BIOGRAPHY
The saying “those whom the gods love die young”, comes from the
ancient Greek culture, where the gods and goddesses were
supposed to live on Mount Olympus in Greece. Lennox “Billy” Miller
–the second of Jamaica’s five greatest male Olympians to leave
us, (the first Arthur Wint also having gone in an Olympic year
1992 with Herb McKenley, George Rhoden and the youngest of them
happily still with us in the person of Lennox’s friend, college
mate and rival, Donald Quarrie) fell a dozen years short of the
biblical “three score years and ten”.
Lennox did not fall
short in his two Olympic Games, however, having a record that he
certainly would have hoped will not be surpassed or equaled as the
only Jamaican medallist at two consecutive Olympic Games, 1968 and
1972. His greater distinction with his 100 metres silver and
bronze medals was that the was only the second man, in the over 75
years of the Games up to that point, to win two medals in the 100
metres event. 24 years later, Inger Miller, one of two daughters
of his wife Avril and himself, with a sprint relay gold medal for
the USA at the 1996 Games made the pair the first, and still the
only, father-daughter combination to win Olympic medals in our
sport.
Lennox also made relay
history in four ways. Firstly, as member of the University of
Southern California’s (USC) 4x110 yards team (including the
controversial O.J. Simpson) which set the last world records
accepted by the IAAF linear distances, and from teams with mixed
nationality in 1967 and 1968. In the latter year Lennox, as the
anchor runner of the Jamaican Olympic sprint relay team, then led
the way to the team’s first equaling and then setting, World
Records on the same day. A record at the Olympics and equaling
feat accomplished only once before by a German team. More
significantly Jamaica thus became, and remains, the only other
country besides the USA to set world records in both Olympic relay
events for men.
Those relay world
records were, like Lennox 1968 100 metres time of 1968 10.0 (h)

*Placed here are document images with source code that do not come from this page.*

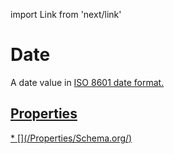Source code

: import Link from 'next/link'

# Date

A date value in <a href="http://en.wikipedia.org/wiki/ISO_8601">ISO 8601 date format</Link>.

## Properties

<Grid>
* [](/Properties/Schema.org/)

</Grid>

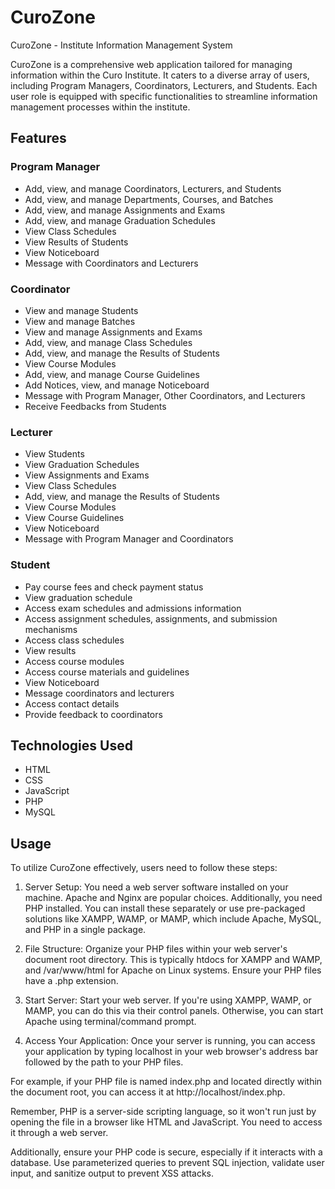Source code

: # CuroZone

CuroZone - Institute Information Management System

CuroZone is a comprehensive web application tailored for managing information within the Curo Institute. It caters to a diverse array of users, including Program Managers, Coordinators, Lecturers, and Students. Each user role is equipped with specific functionalities to streamline information management processes within the institute.

## Features

### Program Manager
- Add, view, and manage Coordinators, Lecturers, and Students
- Add, view, and manage Departments, Courses, and Batches
- Add, view, and manage Assignments and Exams
- Add, view, and manage Graduation Schedules
- View Class Schedules
- View Results of Students
- View Noticeboard
- Message with Coordinators and Lecturers

### Coordinator
- View and manage Students
- View and manage Batches
- View and manage Assignments and Exams
- Add, view, and manage Class Schedules
- Add, view, and manage the Results of Students
- View Course Modules
- Add, view, and manage Course Guidelines
- Add Notices, view, and manage Noticeboard
- Message with Program Manager, Other Coordinators, and Lecturers
- Receive Feedbacks from Students

### Lecturer
- View Students
- View Graduation Schedules
- View Assignments and Exams
- View Class Schedules
- Add, view, and manage the Results of Students
- View Course Modules
- View Course Guidelines
- View Noticeboard
- Message with Program Manager and Coordinators

### Student
- Pay course fees and check payment status
- View graduation schedule
- Access exam schedules and admissions information
- Access assignment schedules, assignments, and submission mechanisms
- Access class schedules
- View results
- Access course modules
- Access course materials and guidelines
- View Noticeboard
- Message coordinators and lecturers
- Access contact details
- Provide feedback to coordinators

## Technologies Used
- HTML
- CSS
- JavaScript
- PHP
- MySQL

## Usage

To utilize CuroZone effectively, users need to follow these steps:

1. Server Setup: You need a web server software installed on your machine. Apache and Nginx are popular choices. Additionally, you need PHP installed. You can install these separately or use pre-packaged solutions like XAMPP, WAMP, or MAMP, which include Apache, MySQL, and PHP in a single package.

2. File Structure: Organize your PHP files within your web server's document root directory. This is typically htdocs for XAMPP and WAMP, and /var/www/html for Apache on Linux systems. Ensure your PHP files have a .php extension.

3. Start Server: Start your web server. If you're using XAMPP, WAMP, or MAMP, you can do this via their control panels. Otherwise, you can start Apache using terminal/command prompt.

4. Access Your Application: Once your server is running, you can access your application by typing localhost in your web browser's address bar followed by the path to your PHP files.

For example, if your PHP file is named index.php and located directly within the document root, you can access it at http://localhost/index.php.

Remember, PHP is a server-side scripting language, so it won't run just by opening the file in a browser like HTML and JavaScript. You need to access it through a web server.

Additionally, ensure your PHP code is secure, especially if it interacts with a database. Use parameterized queries to prevent SQL injection, validate user input, and sanitize output to prevent XSS attacks.
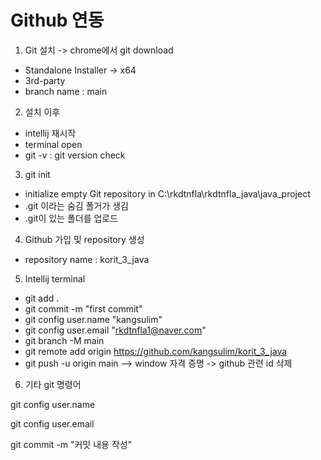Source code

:# Github 연동

1. Git 설치 -> chrome에서 git download
- Standalone Installer -> x64
- 3rd-party
- branch name : main

2. 설치 이후
- intellij 재시작
- terminal open
- git -v : git version check

3. git init
- initialize empty Git repository in C:\rkdtnfla\rkdtnfla_java\java_project
- .git 이라는 숨김 폴거가 생김
- .git이 있는 폴더를 업로드

4. Github 가입 및 repository 생성
- repository name : korit_3_java

5. Intellij terminal
- git add .
- git commit -m "first commit"
- git config user.name "kangsulim"
- git config user.email "rkdtnfla1@naver.com"
- git branch -M main
- git remote add origin https://github.com/kangsulim/korit_3_java
- git push -u origin main --> window 자격 증명 -> github 관련 id 삭제


6. 기타 git 명령어

git config user.name

git config user.email

git commit -m "커밋 내용 작성"
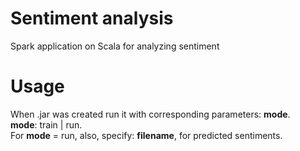 # Sentiment analysis
Spark application on Scala for analyzing sentiment

# Usage
When .jar was created run it with corresponding parameters: **mode**. <br />
**mode**: train | run. <br />
For **mode** = run, also, specify: **filename**, for predicted sentiments.

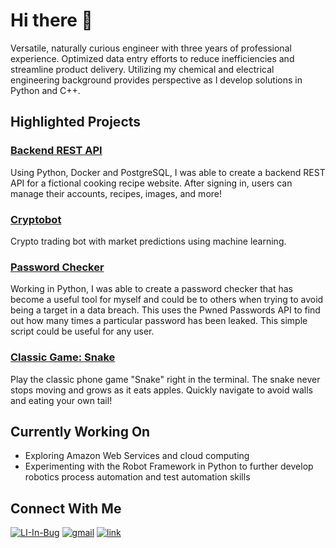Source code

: # Hi there 👋

Versatile, naturally curious engineer with three years of professional experience. Optimized data entry efforts to reduce inefficiencies and streamline product delivery. Utilizing my chemical and electrical engineering background provides perspective as I develop solutions in Python and C++.

## Highlighted Projects

### [Backend REST API](https://github.com/ascobee/recipe-app-api)

Using Python, Docker and PostgreSQL, I was able to create a backend REST API for a fictional cooking recipe website. After signing in, users can manage their accounts, recipes, images, and more!

### [Cryptobot](https://github.com/ascobee/cryptobot)

Crypto trading bot with market predictions using machine learning.

### [Password Checker](https://github.com/ascobee/password-checker)

Working in Python, I was able to create a password checker that has become a useful tool for myself and could be to others when trying to avoid being a target in a data breach. This uses the Pwned Passwords API to find out how many times a particular password has been leaked. This simple script could be useful for any user.

### [Classic Game: Snake](https://github.com/ascobee/snake-game-cli)

Play the classic phone game "Snake" right in the terminal. The snake never stops moving and grows as it eats apples. Quickly navigate to avoid walls and eating your own tail!

## Currently Working On

- Exploring Amazon Web Services and cloud computing
- Experimenting with the Robot Framework in Python to further develop robotics process automation and test automation skills

## Connect With Me

[![LI-In-Bug](https://user-images.githubusercontent.com/60769151/107107018-cf6dff00-67eb-11eb-9e12-ea05031f6178.png)][1]
[![gmail](https://user-images.githubusercontent.com/60769151/107106914-5c648880-67eb-11eb-90b9-d5414f4ec1cb.png)][2]
[![link](https://user-images.githubusercontent.com/60769151/107107402-e7df1900-67ed-11eb-9e26-248018aa2549.png)][3]

[1]: https://www.linkedin.com/in/austin-scobee/
[2]: mailto:austin.scobee@gmail.com
[3]: https://www.austinscobee.com/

and 10.04 (e) -CAC records– Lennox having been prevented from
performing at the 1966 CAC Games because of injury.
Lennox Miller graduated
from USC with a B.S. and also as a Doctor of Dental Surgery (D.D.S.)
and practiced successfully in Los Angeles. Among other things he
managed the Jamaica athletics team at the 1987 Pan American Games
and in 1984, after running one of the later legs of the torch
relay for the 1984 L.A. Olympics, he served as the liaison officer
for the Jamaican Olympic team of that year. In 1976 he was made an
Officer of the Order of Distinction in Jamaica.